▶ _What you should do_
Every line in the records below that holds the word "loss" is to be copied.

▶ _Provided material_
━━━━━━

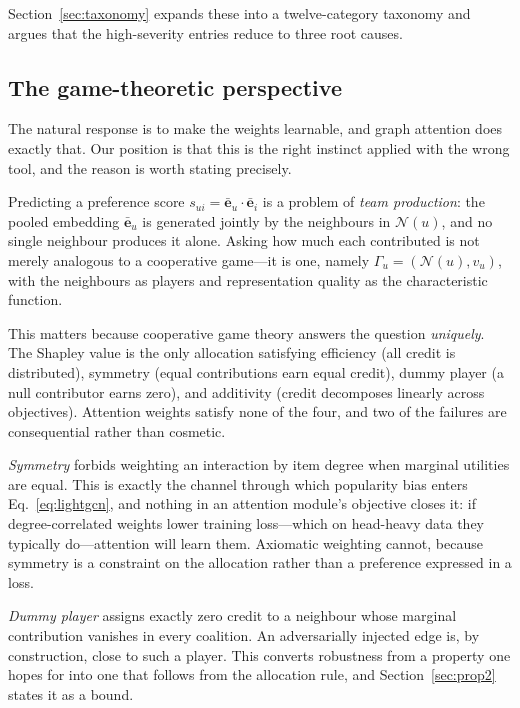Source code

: \documentclass[final,5p,times,twocolumn]{elsarticle}
\begin{document}
Section~\ref{sec:taxonomy} expands these into a twelve-category taxonomy and
argues that the high-severity entries reduce to three root causes.

\subsection{The game-theoretic perspective}
\label{sec:perspective}

The natural response is to make the weights learnable, and graph attention
does exactly that. Our position is that this is the right instinct applied
with the wrong tool, and the reason is worth stating precisely.

Predicting a preference score $s_{ui} = \bar{\mathbf{e}}_u \cdot
\bar{\mathbf{e}}_i$ is a problem of \emph{team production}: the pooled
embedding $\bar{\mathbf{e}}_u$ is generated jointly by the neighbours in
$\mathcal{N}(u)$, and no single neighbour produces it alone. Asking how much
each contributed is not merely analogous to a cooperative game---it is one,
namely $\Gamma_u = (\mathcal{N}(u), v_u)$, with the neighbours as players and
representation quality as the characteristic function.

This matters because cooperative game theory answers the question
\emph{uniquely}. The Shapley value \citep{shapley1953value} is the only
allocation satisfying efficiency (all credit is distributed), symmetry
(equal contributions earn equal credit), dummy player (a null contributor
earns zero), and additivity (credit decomposes linearly across objectives).
Attention weights satisfy none of the four, and two of the failures are
consequential rather than cosmetic.

\emph{Symmetry} forbids weighting an interaction by item degree when marginal
utilities are equal. This is exactly the channel through which popularity bias
enters Eq.~\eqref{eq:lightgcn}, and nothing in an attention module's objective
closes it: if degree-correlated weights lower training loss---which on
head-heavy data they typically do---attention will learn them. Axiomatic
weighting cannot, because symmetry is a constraint on the allocation rather
than a preference expressed in a loss.

\emph{Dummy player} assigns exactly zero credit to a neighbour whose marginal
contribution vanishes in every coalition. An adversarially injected edge is,
by construction, close to such a player. This converts robustness from a
property one hopes for into one that follows from the allocation rule, and
Section~\ref{sec:prop2} states it as a bound.
\end{document}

━━━━━━

▶ _Finished exercise_
closes it: if degree-correlated weights lower training loss---which on
than a preference expressed in a loss.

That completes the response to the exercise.